[Saved entries]

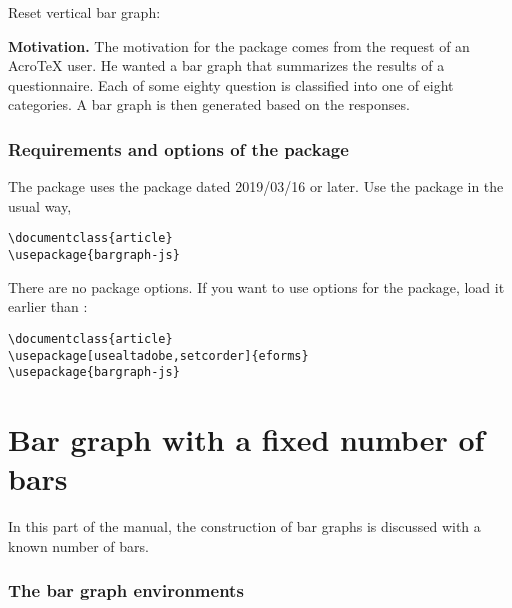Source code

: \documentclass{article}
\edef\amtIndent{\the\parindent}
\begin{document}
Reset vertical bar graph:
  \vcgBdry[6bp]

\textbf{Motivation.} The motivation for the package comes from the request of
an {Acro\negthinspace\TeX} user. He wanted a bar graph that summarizes the
results of a questionnaire. Each of some eighty question is classified into
one of eight categories. A bar graph is then generated based on the
responses.

\section{Requirements and options of the package}

The  package uses the  package
dated 2019/03/16 or later. Use the package in the usual way,
\begin{Verbatim}[xleftmargin=\amtIndent,commandchars=!()]
\documentclass{article}
\usepackage{bargraph-js}
\end{Verbatim}
There are no package options. If you want to use options for the  package, load
it earlier than :
\begin{Verbatim}[xleftmargin=\amtIndent,commandchars=!()]
\documentclass{article}
\usepackage[usealtadobe,setcorder]{eforms}
\usepackage{bargraph-js}
\end{Verbatim}

\part{Bar graph with a fixed number of bars}

In this part of the manual, the construction of bar graphs is discussed with a known number
of bars.

\section{The bar graph environments}
\end{document}
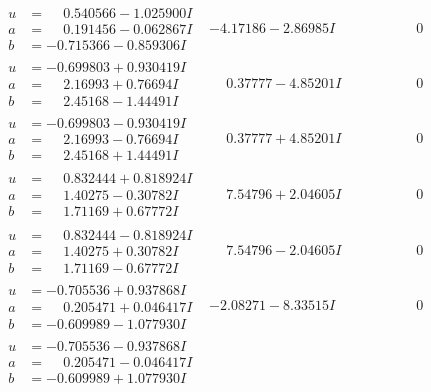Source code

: \documentclass[1p]{elsarticle_modified}
\theoremstyle{definition}
\begin{document}
$$\begin{array}{c|c|c}
\begin{aligned}
u &= \phantom{-}0.540566 - 1.025900 I \\
a &= \phantom{-}0.191456 - 0.062867 I \\
b &= -0.715366 - 0.859306 I\end{aligned}
 & -4.17186 - 2.86985 I & \phantom{-0.000000 } 0 \\ \hline\begin{aligned}
u &= -0.699803 + 0.930419 I \\
a &= \phantom{-}2.16993 + 0.76694 I \\
b &= \phantom{-}2.45168 - 1.44491 I\end{aligned}
 & \phantom{-}0.37777 - 4.85201 I & \phantom{-0.000000 } 0 \\ \hline\begin{aligned}
u &= -0.699803 - 0.930419 I \\
a &= \phantom{-}2.16993 - 0.76694 I \\
b &= \phantom{-}2.45168 + 1.44491 I\end{aligned}
 & \phantom{-}0.37777 + 4.85201 I & \phantom{-0.000000 } 0 \\ \hline\begin{aligned}
u &= \phantom{-}0.832444 + 0.818924 I \\
a &= \phantom{-}1.40275 - 0.30782 I \\
b &= \phantom{-}1.71169 + 0.67772 I\end{aligned}
 & \phantom{-}7.54796 + 2.04605 I & \phantom{-0.000000 } 0 \\ \hline\begin{aligned}
u &= \phantom{-}0.832444 - 0.818924 I \\
a &= \phantom{-}1.40275 + 0.30782 I \\
b &= \phantom{-}1.71169 - 0.67772 I\end{aligned}
 & \phantom{-}7.54796 - 2.04605 I & \phantom{-0.000000 } 0 \\ \hline\begin{aligned}
u &= -0.705536 + 0.937868 I \\
a &= \phantom{-}0.205471 + 0.046417 I \\
b &= -0.609989 - 1.077930 I\end{aligned}
 & -2.08271 - 8.33515 I & \phantom{-0.000000 } 0 \\ \hline\begin{aligned}
u &= -0.705536 - 0.937868 I \\
a &= \phantom{-}0.205471 - 0.046417 I \\
b &= -0.609989 + 1.077930 I\end{aligned}

\end{array}$$
\end{document}
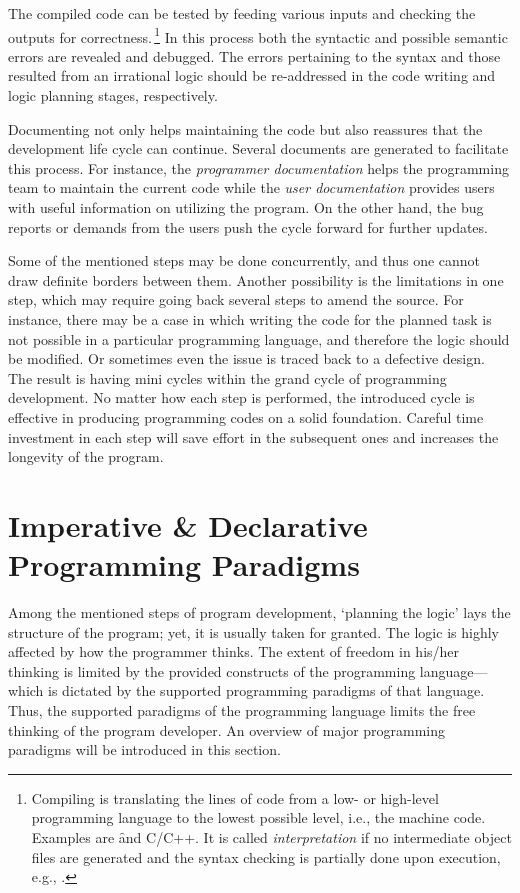 	The compiled code can be tested by feeding various inputs and checking the outputs for correctness.\,\footnote{Compiling is translating the lines of code from a low- or high-level programming language to the lowest possible level, i.e., the machine code. Examples are \f and C/C++. It is called \textit{interpretation} if no intermediate object files are generated and the syntax checking is partially done upon execution, e.g., \py.} In this process both the syntactic and possible semantic errors are revealed and debugged. The errors pertaining to the syntax and those resulted from an irrational logic should be re-addressed in the code writing and logic planning stages, respectively.
	
	Documenting not only helps maintaining the code but also reassures that the development life cycle can continue. Several documents are generated to facilitate this process. For instance, the \textit{programmer documentation} helps the programming team to maintain the current code while the \textit{user documentation} provides users with useful information on utilizing the program. On the other hand, the bug reports or demands from the users push the cycle forward for further updates.
	
	Some of the mentioned steps may be done concurrently, and thus one cannot draw definite borders between them. Another possibility is the limitations in one step, which may require going back several steps to amend the source. For instance, there may be a case in which writing the code for the planned task is not possible in a particular programming language, and therefore the logic should be modified. Or sometimes even the issue is traced back to a defective design. The result is having mini cycles within the grand cycle of programming development. No matter how each step is performed, the introduced cycle is effective in producing programming codes on a solid foundation. Careful time investment in each step will save effort in the subsequent ones and increases the longevity of the program. 

\section{Imperative \& Declarative Programming Paradigms}
	Among the mentioned steps of program development, `planning the logic' lays the structure of the program; yet, it is usually taken for granted. The logic is highly affected by how the programmer thinks. The extent of freedom in his/her thinking is limited by the provided constructs of the programming language---which is dictated by the supported programming paradigms of that language. Thus, the supported paradigms of the programming language limits the free thinking of the program developer. An overview of major programming paradigms will be introduced in this section.

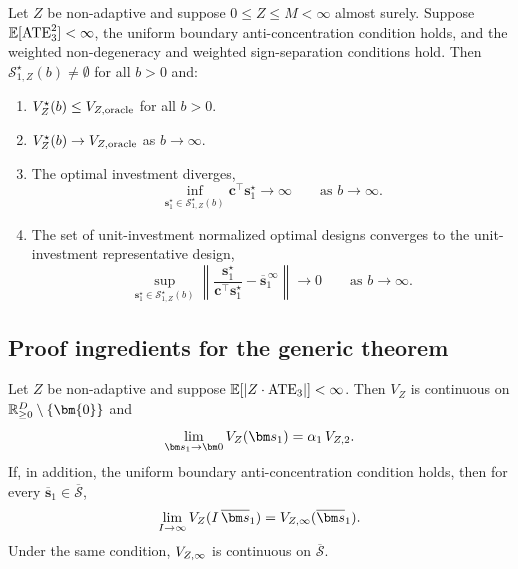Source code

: \begin{theorem}
  \label{thm:large-budget-weighted-target-impact-appendix}
  Let $Z$ be non-adaptive and suppose $0\le Z\le M<\infty$ almost surely.
  Suppose $\E[\ATE_3^2]<\infty$, the uniform boundary anti-concentration condition  holds, and the weighted non-degeneracy and weighted sign-separation conditions  hold.
  Then $\mathcal S_{1,Z}^\star(b)\neq\emptyset$ for all $b>0$ and:
  \begin{enumerate}
    \item[\rm (i)] $V_Z^\star(b)\le V_{Z,\oracle}$ for all $b>0$.
    \item[\rm (ii)] $V_Z^\star(b)\to V_{Z,\oracle}$ as $b\to\infty$.
    \item[\rm (iii)] The optimal investment diverges,
      \[
        \inf_{\bm s_1^\star\in\mathcal S_{1,Z}^\star(b)} \bm c^\top\bm s_1^\star
        \to\infty
        \qquad\text{as }b\to\infty.
      \]
    \item[\rm (iv)] The set of unit-investment normalized optimal designs converges to the unit-investment representative design,
      \[
        \sup_{\bm s_1^\star\in\mathcal S_{1,Z}^\star(b)}
        \left\|
        \frac{\bm s_1^\star}{\bm c^\top\bm s_1^\star}
        -
        \overline{\bm s}_1^{\,\infty}
        \right\|
        \to0
        \qquad\text{as }b\to\infty.
      \]
  \end{enumerate}
\end{theorem}

\subsection*{Proof ingredients for the generic theorem}

\begin{lemma}
  \label{prop:limiting-impact-values}
  Let $Z$ be non-adaptive and suppose $\E[|Z \cdot \ATE_3|]<\infty$.
  Then $V_Z$ is continuous on $\R_{\geq 0}^{D} \setminus \{\bm{0}\}$ and
  \[
    \lim_{\bm s_1\to\bm0}V_Z(\bm s_1)
    =
    \alpha_1\,V_{Z,\followup}.
  \]
  If, in addition, the uniform boundary anti-concentration condition  holds, then for every $\overline{\bm s}_1\in\overline{\mathcal{S}}$,
  \[
    \lim_{\invst\to\infty}V_Z(\invst\,\overline{\bm s}_1)
    =
    V_{Z,\noisefree}(\overline{\bm s}_1).
  \]
  Under the same condition, $V_{Z,\noisefree}$ is continuous on $\overline{\mathcal{S}}$.
\end{lemma}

__Task__. Please return every line of the records that contains the word "boundary".

__Problem solution__.
  Suppose $\E[\ATE_3^2]<\infty$, the uniform boundary anti-concentration condition  holds, and the weighted non-degeneracy and weighted sign-separation conditions  hold.
  If, in addition, the uniform boundary anti-concentration condition  holds, then for every $\overline{\bm s}_1\in\overline{\mathcal{S}}$,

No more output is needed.